Cursos preparatórios foram, de fato, ministrados em Prora. As fotos revelam grupos de homens e mulheres sorridentes, servindo a suástica com afinco e, acima de tudo, ignorantes que 70 anos depois, naquele mesmo lugar, em uma cambalhota da história, a arquitetura nazista seria transformada em um hotel de luxo pelas mãos de investidores – entre eles Ulrich Busch, filho de Ernst Busch, um dos mais notórios atores comunistas alemães do século 20.

Recauchutado
Da varanda de um dos lofts do resort Prora Solitaire, Ulrich Busch lembra, com toques de nostalgia, de sua estadia no Copacabana Palace, de cruzar ao volante a Ponte Rio-Niterói e de “muita diversão” – o que rompe, por alguns segundos, a seriedade de seu olhar, tão parecido com o do pai famoso.

O cantor Ernst Busch, sobrevivente de um campo de concentração na França e morto em 1980, aos 80 anos, interpretava com o cenho decidido as canções políticas de Kurt Tucholsky e Bertolt Brecht, entre outros – uma delas, Das Einheitsfrontlied (Canção da Frente Unida, em tradução livre), está entre as mais conhecidas do movimento trabalhador alemão. Comunista convicto, dá hoje nome à Academia Ernst Busch de Artes Dramáticas, a principal escola de teatro da Alemanha, em Berlim.

Sobre o pai celebrado até hoje, o empreiteiro Ulrich Busch é apenas lacônico: “Uma grande figura. Na infância foi difícil. Hoje, até é bom pensar que sou filho dele.”

Detalhista, Busch gosta mesmo é de apresentar as variações de plantas dos apartamentos, destilar números, falar com propriedade sobre a resistência da estrutura original, da fundação às esquadrias, e das discussões sobre a Denkmalschutz (lei alemã de preservação de patrimônio), que duraram anos até que um acordo entre governo e investidores permitiu alterações na fachada.

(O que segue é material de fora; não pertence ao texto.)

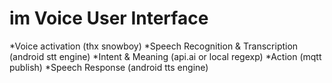 # im Voice User Interface


*Voice activation (thx snowboy)
*Speech Recognition & Transcription (android stt engine)
*Intent & Meaning (api.ai or local regexp)
*Action (mqtt publish)
*Speech Response (android tts engine)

Por dentro e por fora, a verdade é que pouco resta do visual nazista nos Blocos 1 e 2, comprados por ele em 2006. O bege foi substituído por branco, as paredes dos quartos minúsculos caíram, as janelas simples receberam amplas varandas de vidro temperado, com vista privilegiada para o Mar Báltico. A pequena cidade de Binz, a leste, pontua a paisagem verde, branca e azul.

Nos blocos reformados, as memórias de 1939 descansam camufladas no teto da cobertura, em que as vigas de concreto permanecem cruas, e em alguns pilares internos, que lembram as colunas do Estádio Olímpico de Berlim, construído pelos nazistas para os Jogos de 1936.

Por um momento, parece surreal que esses elementos se misturem a propostas de decoração e tecnologia como “cozinha americana” e “piso com aquecimento controlado”, mas o volume de vendas, além de iluminar o rosto de Busch, afasta questionamentos sobre a viabilidade do negócio.

Com entrega programada para o fim do ano, 90% dos apartamentos de férias e 75% dos apartamentos residenciais foram vendidos. O preço estimado da diária, na versão de 45m², é de 100 euros, cerca de R$ 450. Para arrematar um, é preciso desembolsar entre 4 mil e 10 mil euros (entre R$ 18 mil e R$ 45 mil) por m². O valor depende do bloco e, é claro, da vista para o mar.

“Nossos compradores são 99% alemães. Um deles era soldado na Alemanha Oriental e morou aqui. Foi um dos primeiros a se mudar para cá. Veja só como é a vida”, sorri Busch.